Stepchildren and Property Settlements: Does Caring for a Stepchild During Marriage Matter?
As blended families are becoming increasingly common, when partners separate, people often ask if and how contributions that they have made towards their stepchildren during the relationship are considered when determining the division of assets in a matrimonial property settlement.
What impact, if any, do such contributions have on the division of assets after separation?
Section 79 of the Family Law Act 1975 (Cth) (“the Act”) outlines several factors that the Court must take into account when determining the division of assets between the parties following the breakdown of a relationship.

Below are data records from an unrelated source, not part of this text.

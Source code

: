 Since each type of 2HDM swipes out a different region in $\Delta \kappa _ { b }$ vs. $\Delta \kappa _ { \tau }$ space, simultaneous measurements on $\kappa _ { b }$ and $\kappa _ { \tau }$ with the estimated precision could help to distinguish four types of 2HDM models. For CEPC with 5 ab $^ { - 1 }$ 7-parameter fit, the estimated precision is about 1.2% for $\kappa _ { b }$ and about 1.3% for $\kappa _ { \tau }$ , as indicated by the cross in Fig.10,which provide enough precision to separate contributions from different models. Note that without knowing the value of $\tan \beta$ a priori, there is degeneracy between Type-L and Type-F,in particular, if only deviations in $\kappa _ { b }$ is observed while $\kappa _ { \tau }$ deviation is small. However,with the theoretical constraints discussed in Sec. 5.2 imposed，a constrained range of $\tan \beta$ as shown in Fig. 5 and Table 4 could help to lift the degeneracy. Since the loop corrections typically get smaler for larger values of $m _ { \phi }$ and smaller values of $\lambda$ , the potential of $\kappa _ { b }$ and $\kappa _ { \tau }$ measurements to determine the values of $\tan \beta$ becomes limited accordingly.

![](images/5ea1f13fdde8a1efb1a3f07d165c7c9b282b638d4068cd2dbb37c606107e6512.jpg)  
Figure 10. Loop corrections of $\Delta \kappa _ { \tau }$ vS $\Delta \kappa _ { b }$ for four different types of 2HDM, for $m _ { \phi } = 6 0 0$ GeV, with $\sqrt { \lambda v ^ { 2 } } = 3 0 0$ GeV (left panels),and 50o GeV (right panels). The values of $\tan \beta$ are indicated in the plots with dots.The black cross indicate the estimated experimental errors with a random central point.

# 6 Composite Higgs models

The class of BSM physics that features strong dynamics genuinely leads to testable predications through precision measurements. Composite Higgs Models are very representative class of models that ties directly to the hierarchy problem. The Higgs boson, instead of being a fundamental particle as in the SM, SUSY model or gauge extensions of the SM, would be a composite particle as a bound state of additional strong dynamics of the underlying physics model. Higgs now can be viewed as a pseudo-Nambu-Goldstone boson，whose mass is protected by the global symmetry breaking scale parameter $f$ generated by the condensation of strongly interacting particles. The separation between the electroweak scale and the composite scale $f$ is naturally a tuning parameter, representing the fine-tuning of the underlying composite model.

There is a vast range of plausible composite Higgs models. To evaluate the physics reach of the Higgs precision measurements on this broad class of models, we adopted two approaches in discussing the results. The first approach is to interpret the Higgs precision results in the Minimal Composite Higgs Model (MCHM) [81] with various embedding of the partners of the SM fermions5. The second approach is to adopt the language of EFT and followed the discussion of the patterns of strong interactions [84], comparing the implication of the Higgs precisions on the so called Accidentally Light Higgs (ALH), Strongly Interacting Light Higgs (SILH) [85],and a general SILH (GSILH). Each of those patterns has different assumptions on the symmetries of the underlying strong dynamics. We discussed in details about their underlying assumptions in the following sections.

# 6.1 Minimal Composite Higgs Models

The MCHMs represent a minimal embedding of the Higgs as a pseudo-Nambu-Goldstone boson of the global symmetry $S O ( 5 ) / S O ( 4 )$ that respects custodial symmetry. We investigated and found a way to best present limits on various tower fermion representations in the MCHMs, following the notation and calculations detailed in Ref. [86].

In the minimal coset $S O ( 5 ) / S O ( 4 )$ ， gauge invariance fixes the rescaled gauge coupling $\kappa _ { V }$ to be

These factors include:
- the financial and non-financial contributions made directly or indirectly by or on behalf of a party to the relationship to the acquisition, conservation or improvement of any of the property of the parties;
- the contribution made by a party to the relationship to the welfare of the family constituted by the parties to the marriage and any children of the relationship including any contribution made in the capacity of homemaker or parent; and
- the relevant future needs of the parties referred to in subsection 75(2) of the Act so far as they are relevant (for example, the age of the parties, their health, any income earning disparity between the parties, the care arrangements for children under the age of 18 years, any child support that a party to the relationship has provided, is to provide, or might be liable to provide in the future, for a child of the relationship etc).
Although the Act does not specifically mention “stepchildren”, section 75(2)(o) provides that the Court can take into account “any fact or circumstance which, in the opinion of the court, the justice of the case requires to be taken into account…”.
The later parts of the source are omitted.